Commodity prices have been low for some time amid an economic slowdown in China. Some analysts are just now downgrading their ratings on commodity businesses as the effect of persistently low prices on company balance sheets becomes blindingly obvious.
On Tuesday, Christopher LaFemina, an analyst at Jefferies, joined the growing chorus of analysts with a negative commodity outlook. He downgraded Freeport-McMoran (FCX) to Hold from Buy and Peabody Energy (BTU) to Underperform from Hold.
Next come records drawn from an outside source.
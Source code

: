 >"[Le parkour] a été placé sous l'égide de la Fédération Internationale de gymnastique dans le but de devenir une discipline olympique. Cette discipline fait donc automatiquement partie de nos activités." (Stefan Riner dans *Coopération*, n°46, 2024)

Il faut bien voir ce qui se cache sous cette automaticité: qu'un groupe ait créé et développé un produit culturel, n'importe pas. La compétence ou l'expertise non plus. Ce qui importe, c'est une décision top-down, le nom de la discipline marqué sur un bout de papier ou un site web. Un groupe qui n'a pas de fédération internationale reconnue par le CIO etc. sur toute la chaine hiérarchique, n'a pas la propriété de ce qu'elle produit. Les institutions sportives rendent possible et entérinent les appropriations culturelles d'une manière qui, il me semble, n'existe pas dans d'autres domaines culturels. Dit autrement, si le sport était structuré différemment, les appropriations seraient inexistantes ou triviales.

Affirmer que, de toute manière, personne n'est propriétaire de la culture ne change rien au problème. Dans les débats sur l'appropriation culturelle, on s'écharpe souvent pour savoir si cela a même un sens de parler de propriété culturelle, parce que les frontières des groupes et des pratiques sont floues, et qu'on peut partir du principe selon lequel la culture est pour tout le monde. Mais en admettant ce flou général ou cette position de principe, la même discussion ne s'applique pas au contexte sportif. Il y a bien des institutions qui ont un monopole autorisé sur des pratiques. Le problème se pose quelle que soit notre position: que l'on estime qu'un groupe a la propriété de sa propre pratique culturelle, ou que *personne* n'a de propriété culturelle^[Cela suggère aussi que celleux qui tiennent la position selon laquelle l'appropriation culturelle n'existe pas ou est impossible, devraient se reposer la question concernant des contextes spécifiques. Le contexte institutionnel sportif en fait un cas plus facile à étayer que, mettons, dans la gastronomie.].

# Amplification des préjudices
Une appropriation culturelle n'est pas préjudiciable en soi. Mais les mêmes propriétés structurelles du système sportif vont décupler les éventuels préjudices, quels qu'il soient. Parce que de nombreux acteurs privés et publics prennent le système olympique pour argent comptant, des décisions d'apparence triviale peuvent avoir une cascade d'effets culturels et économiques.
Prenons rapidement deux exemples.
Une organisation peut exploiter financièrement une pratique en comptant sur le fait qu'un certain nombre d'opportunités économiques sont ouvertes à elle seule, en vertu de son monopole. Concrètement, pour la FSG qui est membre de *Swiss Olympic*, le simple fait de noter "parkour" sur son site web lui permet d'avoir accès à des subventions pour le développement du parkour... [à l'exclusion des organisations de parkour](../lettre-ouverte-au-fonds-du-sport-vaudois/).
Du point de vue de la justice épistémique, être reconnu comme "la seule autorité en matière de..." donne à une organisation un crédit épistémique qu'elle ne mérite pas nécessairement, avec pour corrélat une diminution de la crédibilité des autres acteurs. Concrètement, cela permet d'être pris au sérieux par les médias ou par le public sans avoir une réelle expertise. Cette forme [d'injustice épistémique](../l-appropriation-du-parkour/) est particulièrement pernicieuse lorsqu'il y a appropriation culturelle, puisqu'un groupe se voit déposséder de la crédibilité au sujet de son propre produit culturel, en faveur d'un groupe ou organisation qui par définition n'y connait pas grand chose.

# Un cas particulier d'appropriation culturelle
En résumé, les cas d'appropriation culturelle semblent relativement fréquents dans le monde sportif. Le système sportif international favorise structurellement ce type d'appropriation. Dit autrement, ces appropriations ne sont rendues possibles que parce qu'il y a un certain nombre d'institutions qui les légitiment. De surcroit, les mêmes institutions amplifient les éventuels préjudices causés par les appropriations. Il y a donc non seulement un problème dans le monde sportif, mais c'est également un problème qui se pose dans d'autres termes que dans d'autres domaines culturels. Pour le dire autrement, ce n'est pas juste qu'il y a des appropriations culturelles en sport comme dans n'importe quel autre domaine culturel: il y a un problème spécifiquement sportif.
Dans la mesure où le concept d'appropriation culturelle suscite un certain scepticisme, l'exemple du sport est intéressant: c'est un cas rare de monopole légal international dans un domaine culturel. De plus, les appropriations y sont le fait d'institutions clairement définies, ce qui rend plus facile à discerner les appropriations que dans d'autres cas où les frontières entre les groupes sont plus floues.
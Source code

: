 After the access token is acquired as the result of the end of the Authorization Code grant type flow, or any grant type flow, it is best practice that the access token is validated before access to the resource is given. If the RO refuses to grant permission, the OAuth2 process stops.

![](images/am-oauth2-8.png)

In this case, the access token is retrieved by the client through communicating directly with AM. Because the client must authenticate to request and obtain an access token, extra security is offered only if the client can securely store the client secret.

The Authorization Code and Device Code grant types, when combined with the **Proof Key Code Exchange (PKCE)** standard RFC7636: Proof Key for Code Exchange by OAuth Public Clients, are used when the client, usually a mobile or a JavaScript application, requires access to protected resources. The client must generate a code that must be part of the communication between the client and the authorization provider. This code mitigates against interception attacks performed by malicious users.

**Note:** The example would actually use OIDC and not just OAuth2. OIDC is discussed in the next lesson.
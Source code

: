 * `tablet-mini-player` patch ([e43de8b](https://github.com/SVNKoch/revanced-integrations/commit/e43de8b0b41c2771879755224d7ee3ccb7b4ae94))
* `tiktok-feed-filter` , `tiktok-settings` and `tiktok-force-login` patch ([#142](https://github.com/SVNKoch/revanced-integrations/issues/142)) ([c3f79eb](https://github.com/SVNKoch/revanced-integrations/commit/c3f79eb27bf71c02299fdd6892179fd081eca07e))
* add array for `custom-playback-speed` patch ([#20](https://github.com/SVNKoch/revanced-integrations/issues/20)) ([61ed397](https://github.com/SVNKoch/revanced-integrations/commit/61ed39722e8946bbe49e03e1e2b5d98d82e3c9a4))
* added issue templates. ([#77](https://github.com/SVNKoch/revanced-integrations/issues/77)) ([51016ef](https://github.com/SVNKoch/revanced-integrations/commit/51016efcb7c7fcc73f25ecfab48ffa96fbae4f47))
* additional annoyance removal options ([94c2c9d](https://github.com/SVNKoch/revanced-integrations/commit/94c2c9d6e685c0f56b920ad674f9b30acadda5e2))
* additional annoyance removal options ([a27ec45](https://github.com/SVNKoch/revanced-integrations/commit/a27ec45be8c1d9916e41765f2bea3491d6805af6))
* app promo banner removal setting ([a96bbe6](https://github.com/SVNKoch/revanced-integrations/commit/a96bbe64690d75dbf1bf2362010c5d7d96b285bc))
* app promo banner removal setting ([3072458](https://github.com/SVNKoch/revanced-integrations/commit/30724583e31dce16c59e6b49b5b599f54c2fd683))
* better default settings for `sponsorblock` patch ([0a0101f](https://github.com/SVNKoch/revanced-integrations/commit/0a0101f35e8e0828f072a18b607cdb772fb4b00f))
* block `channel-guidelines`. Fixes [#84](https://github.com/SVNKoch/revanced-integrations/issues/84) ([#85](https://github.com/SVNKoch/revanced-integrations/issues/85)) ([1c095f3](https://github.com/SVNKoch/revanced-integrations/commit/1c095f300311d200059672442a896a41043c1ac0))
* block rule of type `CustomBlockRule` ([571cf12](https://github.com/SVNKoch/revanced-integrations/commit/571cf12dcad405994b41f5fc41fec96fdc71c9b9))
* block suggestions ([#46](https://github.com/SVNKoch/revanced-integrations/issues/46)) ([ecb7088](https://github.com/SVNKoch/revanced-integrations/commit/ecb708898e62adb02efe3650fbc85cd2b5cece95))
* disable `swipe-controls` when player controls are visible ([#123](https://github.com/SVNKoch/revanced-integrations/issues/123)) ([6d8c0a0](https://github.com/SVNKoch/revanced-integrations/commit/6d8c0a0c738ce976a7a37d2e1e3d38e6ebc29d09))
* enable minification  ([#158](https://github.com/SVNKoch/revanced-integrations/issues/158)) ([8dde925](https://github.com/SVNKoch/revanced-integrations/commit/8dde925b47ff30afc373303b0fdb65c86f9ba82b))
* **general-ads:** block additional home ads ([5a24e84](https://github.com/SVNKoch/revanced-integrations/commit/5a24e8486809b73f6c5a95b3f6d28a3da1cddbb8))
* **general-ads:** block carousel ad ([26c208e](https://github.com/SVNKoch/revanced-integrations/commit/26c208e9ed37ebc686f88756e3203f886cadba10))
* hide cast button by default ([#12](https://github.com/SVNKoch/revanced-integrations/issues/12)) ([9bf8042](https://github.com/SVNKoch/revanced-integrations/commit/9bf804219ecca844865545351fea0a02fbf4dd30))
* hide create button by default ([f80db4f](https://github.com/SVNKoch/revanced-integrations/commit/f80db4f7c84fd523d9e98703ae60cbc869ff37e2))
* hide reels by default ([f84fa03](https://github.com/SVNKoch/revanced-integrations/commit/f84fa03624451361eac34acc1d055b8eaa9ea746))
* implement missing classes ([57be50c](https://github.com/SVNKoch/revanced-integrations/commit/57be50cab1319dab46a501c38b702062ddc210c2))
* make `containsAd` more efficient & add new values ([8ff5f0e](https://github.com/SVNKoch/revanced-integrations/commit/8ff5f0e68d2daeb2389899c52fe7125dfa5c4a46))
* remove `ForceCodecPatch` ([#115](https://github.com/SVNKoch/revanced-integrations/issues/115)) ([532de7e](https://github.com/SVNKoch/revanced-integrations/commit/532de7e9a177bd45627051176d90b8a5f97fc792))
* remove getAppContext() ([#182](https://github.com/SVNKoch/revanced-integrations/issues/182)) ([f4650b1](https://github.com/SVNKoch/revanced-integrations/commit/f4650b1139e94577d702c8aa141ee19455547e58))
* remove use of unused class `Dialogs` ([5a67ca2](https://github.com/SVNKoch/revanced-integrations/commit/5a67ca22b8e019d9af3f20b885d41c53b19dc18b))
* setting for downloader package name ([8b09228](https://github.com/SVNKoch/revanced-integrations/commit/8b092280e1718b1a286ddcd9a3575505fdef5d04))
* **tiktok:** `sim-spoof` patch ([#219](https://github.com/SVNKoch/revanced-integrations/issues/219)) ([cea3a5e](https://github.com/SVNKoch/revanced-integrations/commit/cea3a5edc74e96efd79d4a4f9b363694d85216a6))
In the case of Freeport's downgrade, LaFemina cited lower projected copper prices, risks in Indonesia, and the company's "reluctance" to sell assets -- such as its oil and gas holdings. LaFemina also said that Freeport's window of opportunity for fixing its balance sheet may have closed.
"Asset sales would have unlocked significant value as Freeport traded at a large discount to its sum-of-the parts value," LaFemina wrote. So far, the company announced a series of cost-cutting measures that include suspending its dividend and reducing capital expenditures.
The Arizona-based natural resources company has a $20 billion debt load and has "no way to meaningfully reduce debt other than highly dilutive equity issuances," LaFemina wrote.
Shares of Freeport closed down 20% on Monday as the copper futures fell below $2 a pound.
Meanwhile, LaFemina downgraded Peabody Energy, a Missouri-based coal mining company, on balance sheet risk. The company has $6 billion in debt, and its net debt is 22.3x LaFemina's 2016 EBITDA estimate. For perspective, a debt to earnings ratio above 5 is considered a sign that a company will have difficulty meeting its debt obligations.
Given low prices, a stronger U.S. dollar and weakening demand from China, LaFemina doesn't expect Peabody to generate enough cash to "meaningfully" reduce debt.
As for a sign of how bad things could get, on Monday, Arch Coal (ACI), another Missouri-based coal mining company, filed for Chapter 11 bankruptcy protection and cited "changes in the demand" for coal in its filing with the Securities and Exchange Commission.
With the widely known troubles in the commodities business and examples of companies filing for bankruptcy protection, the Jefferies downgrades Tuesday confirm what much of the industry has already known.